One way of testing any asset’s true worth is simply to sell it: that’s the verdict that really matters, what someone else will pay for it. I humbly suggest that nobody, today, would stump up €11 billion for AIB. If he was offered anything like this, I suggest the minister would think for about a nanosecond before taking it. I suspect that the advice he has been given goes something like the following.
If the Irish economy continues on its current path and the euro doesn't blow up again, AIB should be able, in time, to arrive at a clean enough balance sheet and a return to profitability such that investors will be happy to relieve the government of some of its shares. In this regard it is coming second in a two horse race with Bank of Ireland - but at least it gets to finish that race. On that happy day, the value of all the shares in AIB will be worth about €11 billion.
I am willing to bet that one thing not made explicit in that valuation exercise is the worth of TBTF subsidy. That is, the boost to a bank’s valuation from it being ‘Too Big To Fail’. There are lots of these banks scattered around the world.
The way this (implicit) subsidy works is via the comfort that investors and depositors get from the knowledge that the Government will not allow banks to go under in any circumstances. This means that equity investors will demand a lower return for their cash, bond holders and depositors a lower rate of interest. They do not demand a risk premium just in case the bank goes wallop. The banks themselves might be encouraged to do daft things, given they are not going to be allowed to fail.
We got a lot of stick for our infamous explicit guarantee: but this just brought into the open what everyone else is doing under the table. The one good thing about an explicit guarantee is that it can be quantified and charged for; a bit like an insurance policy.
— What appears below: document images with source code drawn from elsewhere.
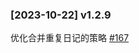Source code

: ### [2023-10-22] v1.2.9

优化合并重复日记的策略 [#167](https://github.com/frostime/siyuan-dailynote-today/issues/167)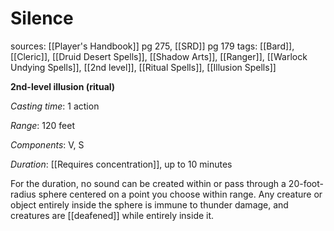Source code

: # Silence
sources: [[Player's Handbook]] pg 275, [[SRD]] pg 179
tags: [[Bard]], [[Cleric]], [[Druid Desert Spells]], [[Shadow Arts]], [[Ranger]], [[Warlock Undying Spells]], [[2nd level]], [[Ritual Spells]], [[Illusion Spells]]

**2nd-level illusion (ritual)**

*Casting time*: 1 action

*Range*: 120 feet

*Components*: V, S

*Duration*: [[Requires concentration]], up to 10 minutes

For the duration, no sound can be created within or pass through a 20-foot-radius sphere centered on a point you choose within range. Any creature or object entirely inside the sphere is immune to thunder damage, and creatures are [[deafened]] while entirely inside it.
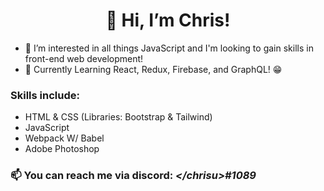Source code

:<h1 align="center">👋 Hi, I’m Chris!</h1> 

- 👀 I’m interested in all things JavaScript and I'm looking to gain skills in front-end web development!
- 🌱 Currently Learning React, Redux, Firebase, and GraphQL! 😁 
### Skills include:
- HTML & CSS (Libraries: Bootstrap & Tailwind)
- JavaScript
- Webpack W/ Babel
- Adobe Photoshop 
### 📫 You can reach me via discord: ***&lt;/chrisu&gt;#1089***

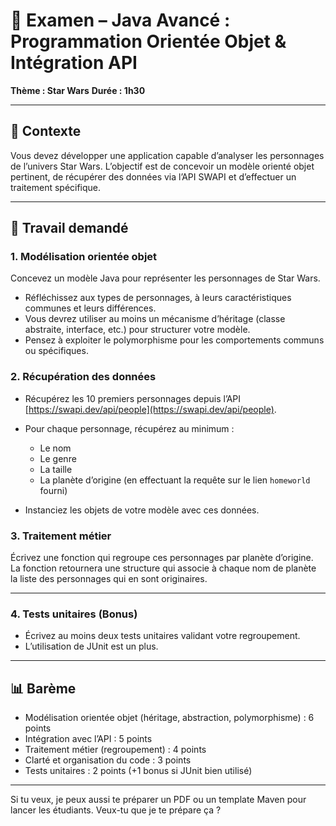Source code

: 

# 📝 Examen – Java Avancé : Programmation Orientée Objet & Intégration API

**Thème : Star Wars**
**Durée : 1h30**

---

## 🎯 Contexte

Vous devez développer une application capable d’analyser les personnages de l’univers Star Wars. L’objectif est de concevoir un modèle orienté objet pertinent, de récupérer des données via l’API SWAPI et d’effectuer un traitement spécifique.

---

## 📌 Travail demandé

### 1. Modélisation orientée objet

Concevez un modèle Java pour représenter les personnages de Star Wars.

* Réfléchissez aux types de personnages, à leurs caractéristiques communes et leurs différences.
* Vous devrez utiliser au moins un mécanisme d’héritage (classe abstraite, interface, etc.) pour structurer votre modèle.
* Pensez à exploiter le polymorphisme pour les comportements communs ou spécifiques.

### 2. Récupération des données

* Récupérez les 10 premiers personnages depuis l’API [https://swapi.dev/api/people](https://swapi.dev/api/people).
* Pour chaque personnage, récupérez au minimum :

  * Le nom
  * Le genre
  * La taille
  * La planète d’origine (en effectuant la requête sur le lien `homeworld` fourni)
* Instanciez les objets de votre modèle avec ces données.

### 3. Traitement métier

Écrivez une fonction qui regroupe ces personnages par planète d’origine.
La fonction retournera une structure qui associe à chaque nom de planète la liste des personnages qui en sont originaires.

---

### 4. Tests unitaires (Bonus)

* Écrivez au moins deux tests unitaires validant votre regroupement.
* L’utilisation de JUnit est un plus.

---

## 📊 Barème

* Modélisation orientée objet (héritage, abstraction, polymorphisme) : 6 points
* Intégration avec l’API : 5 points
* Traitement métier (regroupement) : 4 points
* Clarté et organisation du code : 3 points
* Tests unitaires : 2 points (+1 bonus si JUnit bien utilisé)

---

Si tu veux, je peux aussi te préparer un PDF ou un template Maven pour lancer les étudiants.
Veux-tu que je te prépare ça ?
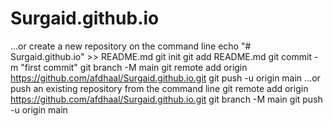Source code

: # Surgaid.github.io

…or create a new repository on the command line
echo "# Surgaid.github.io" >> README.md
git init
git add README.md
git commit -m "first commit"
git branch -M main
git remote add origin https://github.com/afdhaal/Surgaid.github.io.git
git push -u origin main
…or push an existing repository from the command line
git remote add origin https://github.com/afdhaal/Surgaid.github.io.git
git branch -M main
git push -u origin main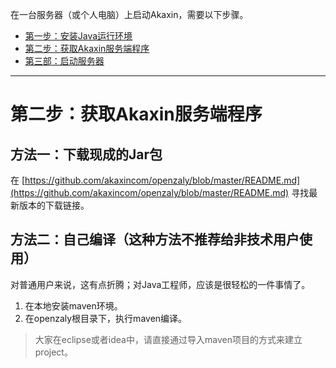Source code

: 

在一台服务器（或个人电脑）上启动Akaxin，需要以下步骤。

* [第一步：安装Java运行环境](step-1-java.md)
* [第二步：获取Akaxin服务端程序](step-2-jar.md)
* [第三部：启动服务器](step-3-run.md)

----


# 第二步：获取Akaxin服务端程序

## 方法一：下载现成的Jar包

在 [https://github.com/akaxincom/openzaly/blob/master/README.md](https://github.com/akaxincom/openzaly/blob/master/README.md) 寻找最新版本的下载链接。



## 方法二：自己编译（这种方法不推荐给非技术用户使用）

对普通用户来说，这有点折腾；对Java工程师，应该是很轻松的一件事情了。

1. 在本地安装maven环境。
2. 在openzaly根目录下，执行maven编译。

> 大家在eclipse或者idea中，请直接通过导入maven项目的方式来建立project。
So we managed to make back a tiny fraction of the bank bailout costs by charging the banks for the guarantee.
When the explicit guarantee lapsed, so did the charge on the banks. But the implicit guarantee has not lapsed, it is still in full force but not quantified or paid for. Interestingly, the Bank of England has worked out what it thinks its implicit guarantee to UK banks is worth. In 2009, they reckoned it amounted to £109 billion, or about €2000 per citizen. That’s almost certainly a toppy estimate but it does give a sense of the numbers we are dealing with: they are large. There are quite a few economists who think that this establishes the size of the levies that we should impose on the banks. Every year. It will be a while before the Irish banks make any like this amount of profit - although, with a fair wind and a benign ECB asset quality review, they will get there one day.
But if we are to charge the banks for an implicit guarantee, would AIB be worth €11 billion? I think not. The only reason why we should not charge the banks for the guarantee is if it lapses. This would require them to become TSTC (too small to care) institutions. And the only way this could be achieved is via a large increase in the number of banks, a re-introduction of competition into Irish finance. But competition would lead to the end of monopoly profits. And it is those profits derived from a quasi-monopolistic banking sector that I suspect underlies the €11bn valuation.
That valuation of AIB does not, I wager, allow for the possibility of taxpayer revenge. There is an argument that the sins of the sector were a collective failure requiring collective punishment. Not until the sector has paid back all the costs of the bailout should they be allowed to pay dividends to shareholders. That means AIB and Bank of Ireland should pay back the costs of the Anglo bail out before they can resume dividend payments. It’s a point of view that I suspect will endear itself to a Sinn Féin finance minister on her appointment in 2016. It certainly is not a possibility allowed for in that AIB valuation.
Back in the real world, whichever way you look at this, the Irish taxpayer seems to be delighted to play Santa Claus, every year, either directly to the banks or to their shareholders.